Source data
"""

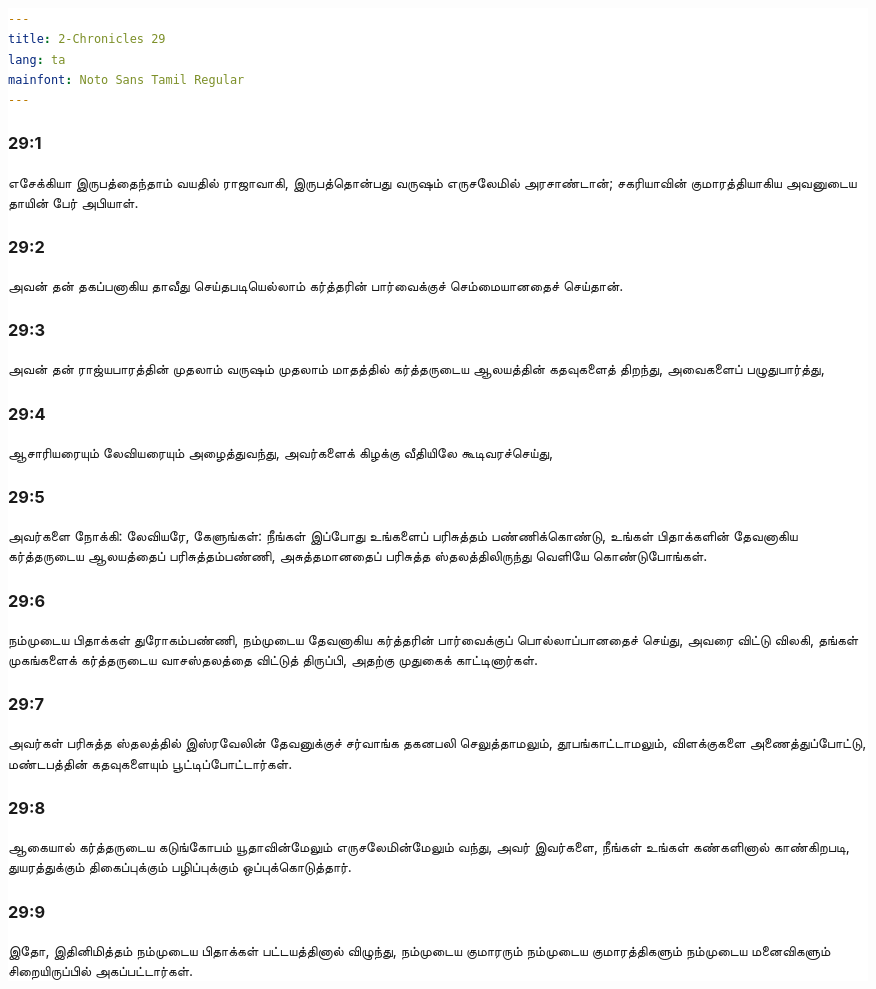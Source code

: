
 ```yaml
---
title: 2-Chronicles 29
lang: ta
mainfont: Noto Sans Tamil Regular
---
```


###  29:1

எசேக்கியா இருபத்தைந்தாம் வயதில் ராஜாவாகி, இருபத்தொன்பது வருஷம் எருசலேமில் அரசாண்டான்; சகரியாவின் குமாரத்தியாகிய அவனுடைய தாயின் பேர் அபியாள்.

###  29:2

அவன் தன் தகப்பனாகிய தாவீது செய்தபடியெல்லாம் கர்த்தரின் பார்வைக்குச் செம்மையானதைச் செய்தான்.

###  29:3

அவன் தன் ராஜ்யபாரத்தின் முதலாம் வருஷம் முதலாம் மாதத்தில் கர்த்தருடைய ஆலயத்தின் கதவுகளைத் திறந்து, அவைகளைப் பழுதுபார்த்து,

###  29:4

ஆசாரியரையும் லேவியரையும் அழைத்துவந்து, அவர்களைக் கிழக்கு வீதியிலே கூடிவரச்செய்து,

###  29:5

அவர்களை நோக்கி: லேவியரே, கேளுங்கள்: நீங்கள் இப்போது உங்களைப் பரிசுத்தம் பண்ணிக்கொண்டு, உங்கள் பிதாக்களின் தேவனாகிய கர்த்தருடைய ஆலயத்தைப் பரிசுத்தம்பண்ணி, அசுத்தமானதைப் பரிசுத்த ஸ்தலத்திலிருந்து வெளியே கொண்டுபோங்கள்.

###  29:6

நம்முடைய பிதாக்கள் துரோகம்பண்ணி, நம்முடைய தேவனாகிய கர்த்தரின் பார்வைக்குப் பொல்லாப்பானதைச் செய்து, அவரை விட்டு விலகி, தங்கள் முகங்களைக் கர்த்தருடைய வாசஸ்தலத்தை விட்டுத் திருப்பி, அதற்கு முதுகைக் காட்டினார்கள்.

###  29:7

அவர்கள் பரிசுத்த ஸ்தலத்தில் இஸ்ரவேலின் தேவனுக்குச் சர்வாங்க தகனபலி செலுத்தாமலும், தூபங்காட்டாமலும், விளக்குகளை அணைத்துப்போட்டு, மண்டபத்தின் கதவுகளையும் பூட்டிப்போட்டார்கள்.

###  29:8

ஆகையால் கர்த்தருடைய கடுங்கோபம் யூதாவின்மேலும் எருசலேமின்மேலும் வந்து, அவர் இவர்களை, நீங்கள் உங்கள் கண்களினால் காண்கிறபடி, துயரத்துக்கும் திகைப்புக்கும் பழிப்புக்கும் ஒப்புக்கொடுத்தார்.

###  29:9

இதோ, இதினிமித்தம் நம்முடைய பிதாக்கள் பட்டயத்தினால் விழுந்து, நம்முடைய குமாரரும் நம்முடைய குமாரத்திகளும் நம்முடைய மனைவிகளும் சிறையிருப்பில் அகப்பட்டார்கள்.
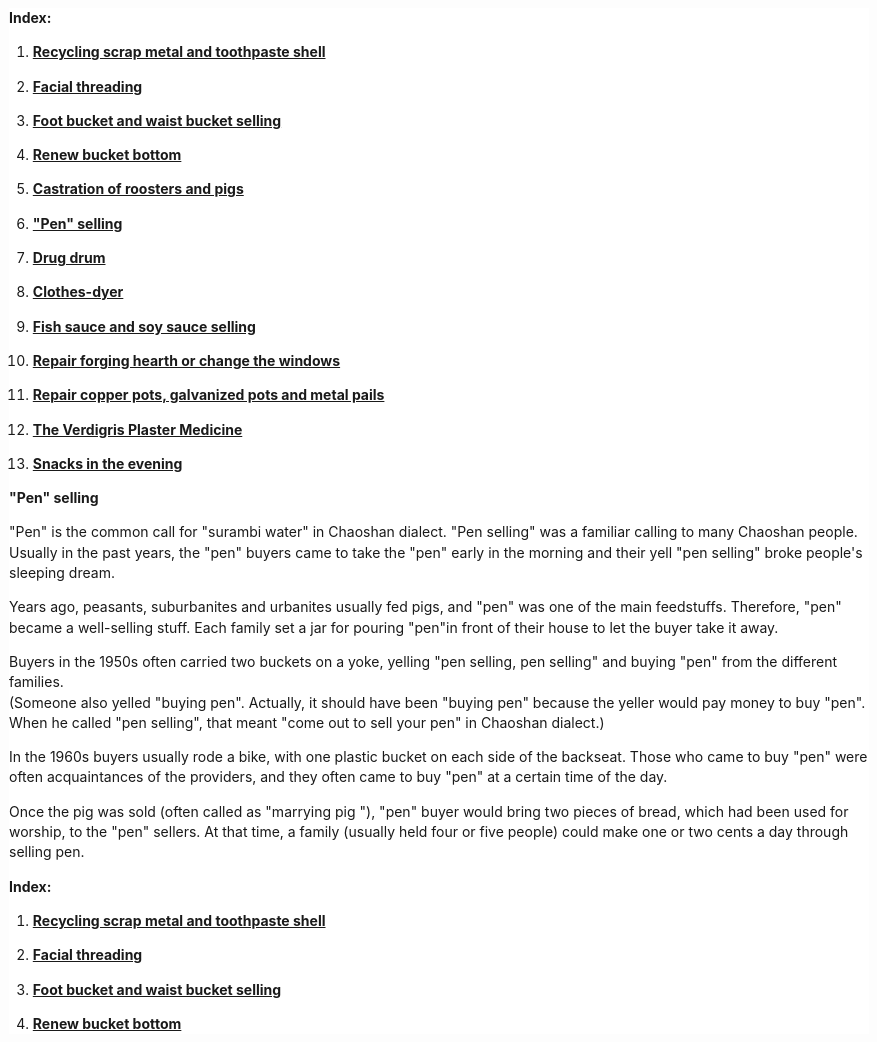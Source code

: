 **Index:**

1.  **[Recycling scrap metal and toothpaste shell](http://news.myshantou.net/?p=505&page=1)**

2.  **[Facial threading](http://news.myshantou.net/?p=505&page=2)**

3.  **[Foot bucket and waist bucket selling](http://news.myshantou.net/?p=505&page=3)**

4.  **[Renew bucket bottom](http://news.myshantou.net/?p=505&page=4)**

5.  **[Castration of roosters and pigs](http://news.myshantou.net/?p=505&page=5)**

6.  **["Pen" selling](http://news.myshantou.net/?p=505&page=6)**

7.  **[Drug drum](http://news.myshantou.net/?p=505&page=7)**

8.  **[Clothes-dyer](http://news.myshantou.net/?p=505&page=8)**

9.  **[Fish sauce and soy sauce selling](http://news.myshantou.net/?p=505&page=9)**

10. **[Repair forging hearth or change the windows](http://news.myshantou.net/?p=505&page=10)**

11. **[Repair copper pots, galvanized pots and metal pails](http://news.myshantou.net/?p=505&page=11)**

12. **[The Verdigris Plaster Medicine](http://news.myshantou.net/?p=505&page=12)**

13. **[Snacks in the evening](http://news.myshantou.net/?p=505&page=13)**

**"Pen" selling**

"Pen" is the common call for "surambi water" in Chaoshan dialect. "Pen selling" was a familiar calling to many Chaoshan people. Usually in the past years, the "pen" buyers came to take the "pen" early in the morning and their yell "pen selling" broke people's sleeping dream.

Years ago, peasants, suburbanites and urbanites usually fed pigs, and "pen" was one of the main feedstuffs. Therefore, "pen" became a well-selling stuff. Each family set a jar for pouring "pen"in front of their house to let the buyer take it away.

Buyers in the 1950s often carried two buckets on a yoke, yelling "pen selling, pen selling" and buying "pen" from the different families.<br>
(Someone also yelled "buying pen". Actually, it should have been "buying pen" because the yeller would pay money to buy "pen". When he called "pen selling", that meant "come out to sell your pen" in Chaoshan dialect.)

In the 1960s buyers usually rode a bike, with one plastic bucket on each side of the backseat. Those who came to buy "pen" were often acquaintances of the providers, and they often came to buy "pen" at a certain time of the day.

Once the pig was sold (often called as "marrying pig "), "pen" buyer would bring two pieces of bread, which had been used for worship, to the "pen" sellers. At that time, a family (usually held four or five people) could make one or two cents a day through selling pen.

**Index:**

1.  **[Recycling scrap metal and toothpaste shell](http://news.myshantou.net/?p=505&page=1)**

2.  **[Facial threading](http://news.myshantou.net/?p=505&page=2)**

3.  **[Foot bucket and waist bucket selling](http://news.myshantou.net/?p=505&page=3)**

4.  **[Renew bucket bottom](http://news.myshantou.net/?p=505&page=4)**
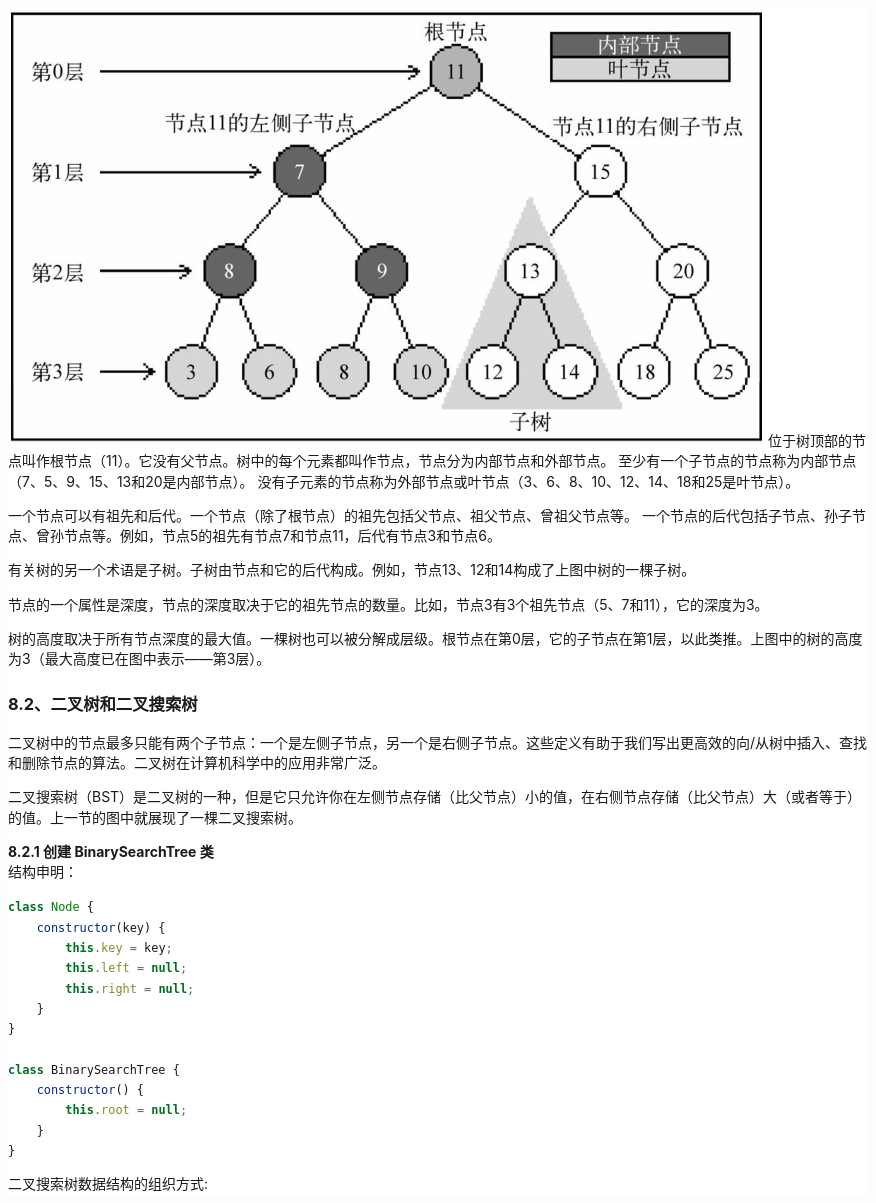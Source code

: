 ![8-02](./08章、树/img/8-02.png)
位于树顶部的节点叫作根节点（11）。它没有父节点。树中的每个元素都叫作节点，节点分为内部节点和外部节点。
至少有一个子节点的节点称为内部节点（7、5、9、15、13和20是内部节点）。
没有子元素的节点称为外部节点或叶节点（3、6、8、10、12、14、18和25是叶节点）。                           

一个节点可以有祖先和后代。一个节点（除了根节点）的祖先包括父节点、祖父节点、曾祖父节点等。
一个节点的后代包括子节点、孙子节点、曾孙节点等。例如，节点5的祖先有节点7和节点11，后代有节点3和节点6。                               

有关树的另一个术语是子树。子树由节点和它的后代构成。例如，节点13、12和14构成了上图中树的一棵子树。                

节点的一个属性是深度，节点的深度取决于它的祖先节点的数量。比如，节点3有3个祖先节点（5、7和11），它的深度为3。              

树的高度取决于所有节点深度的最大值。一棵树也可以被分解成层级。根节点在第0层，它的子节点在第1层，以此类推。上图中的树的高度为3（最大高度已在图中表示——第3层）。              


### <div id='class08-02'>8.2、二叉树和二叉搜索树</div>
二叉树中的节点最多只能有两个子节点：一个是左侧子节点，另一个是右侧子节点。这些定义有助于我们写出更高效的向/从树中插入、查找和删除节点的算法。二叉树在计算机科学中的应用非常广泛。                   

二叉搜索树（BST）是二叉树的一种，但是它只允许你在左侧节点存储（比父节点）小的值，在右侧节点存储（比父节点）大（或者等于）的值。上一节的图中就展现了一棵二叉搜索树。                 

**8.2.1 创建 BinarySearchTree 类**                 
结构申明：               
```javascript
class Node {
    constructor(key) {
        this.key = key;
        this.left = null;
        this.right = null;
    }
}

class BinarySearchTree {
    constructor() {
        this.root = null;
    }
}
```
二叉搜索树数据结构的组织方式:             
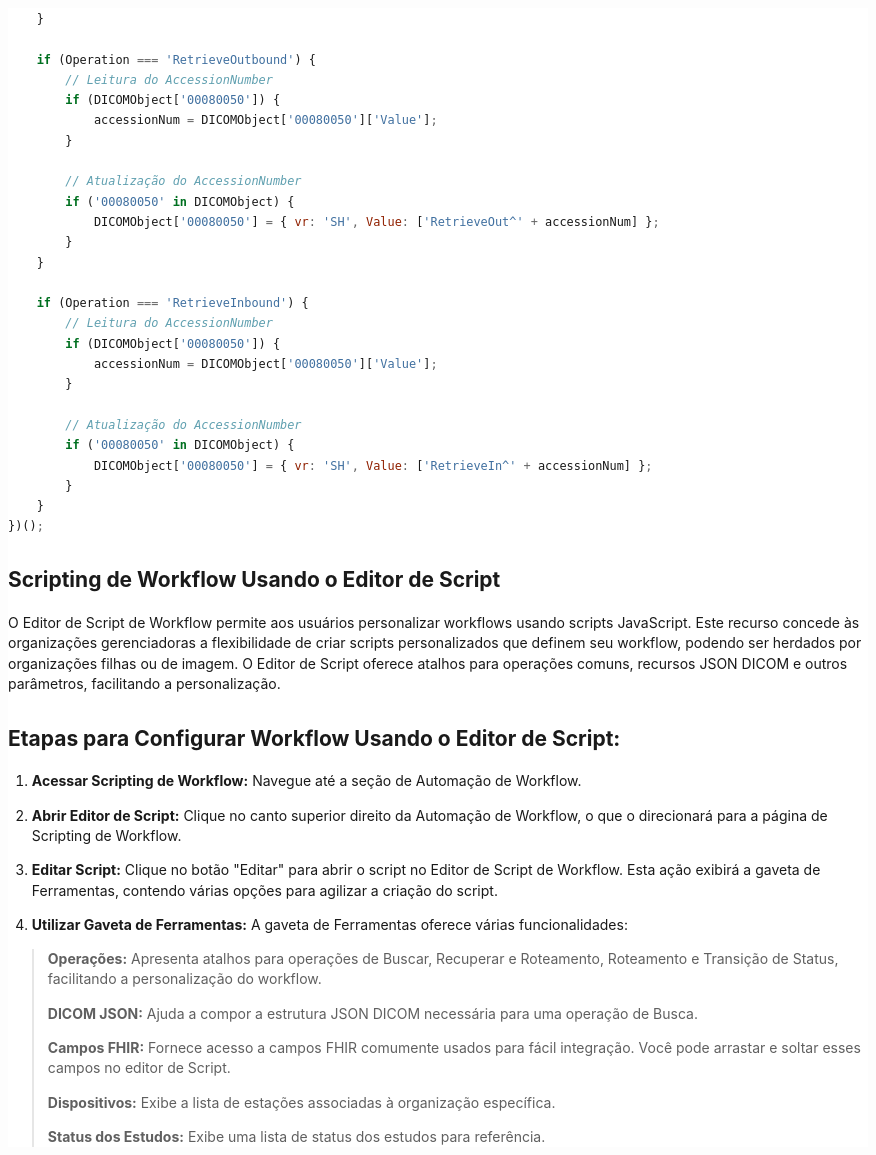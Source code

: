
 ```javascript
    }

    if (Operation === 'RetrieveOutbound') {
        // Leitura do AccessionNumber
        if (DICOMObject['00080050']) {
            accessionNum = DICOMObject['00080050']['Value'];
        }

        // Atualização do AccessionNumber
        if ('00080050' in DICOMObject) {
            DICOMObject['00080050'] = { vr: 'SH', Value: ['RetrieveOut^' + accessionNum] };
        }
    }

    if (Operation === 'RetrieveInbound') {
        // Leitura do AccessionNumber
        if (DICOMObject['00080050']) {
            accessionNum = DICOMObject['00080050']['Value'];
        }

        // Atualização do AccessionNumber
        if ('00080050' in DICOMObject) {
            DICOMObject['00080050'] = { vr: 'SH', Value: ['RetrieveIn^' + accessionNum] };
        }
    }
})();
```

## Scripting de Workflow Usando o Editor de Script

O Editor de Script de Workflow permite aos usuários personalizar workflows usando scripts JavaScript. Este recurso concede às organizações gerenciadoras a flexibilidade de criar scripts personalizados que definem seu workflow, podendo ser herdados por organizações filhas ou de imagem. O Editor de Script oferece atalhos para operações comuns, recursos JSON DICOM e outros parâmetros, facilitando a personalização.

## Etapas para Configurar Workflow Usando o Editor de Script:

1.  **Acessar Scripting de Workflow:** Navegue até a seção de Automação de Workflow.

2.  **Abrir Editor de Script:** Clique no canto superior direito da Automação de Workflow, o que o direcionará para a página de Scripting de Workflow.

3.  **Editar Script:** Clique no botão "Editar" para abrir o script no Editor de Script de Workflow. Esta ação exibirá a gaveta de Ferramentas, contendo várias opções para agilizar a criação do script.

4.  **Utilizar Gaveta de Ferramentas:** A gaveta de Ferramentas oferece várias funcionalidades:

> **Operações:** Apresenta atalhos para operações de Buscar, Recuperar e Roteamento, Roteamento e Transição de Status, facilitando a personalização do workflow.
>
> **DICOM JSON:** Ajuda a compor a estrutura JSON DICOM necessária para uma operação de Busca.
>
> **Campos FHIR:** Fornece acesso a campos FHIR comumente usados para fácil integração. Você pode arrastar e soltar esses campos no editor de Script.
>
> **Dispositivos:** Exibe a lista de estações associadas à organização específica.
>
> **Status dos Estudos:** Exibe uma lista de status dos estudos para referência.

"""

The lines to copy are those in the records above containing the word "Ferramentas".

3.  **Editar Script:** Clique no botão "Editar" para abrir o script no Editor de Script de Workflow. Esta ação exibirá a gaveta de Ferramentas, contendo várias opções para agilizar a criação do script.
4.  **Utilizar Gaveta de Ferramentas:** A gaveta de Ferramentas oferece várias funcionalidades:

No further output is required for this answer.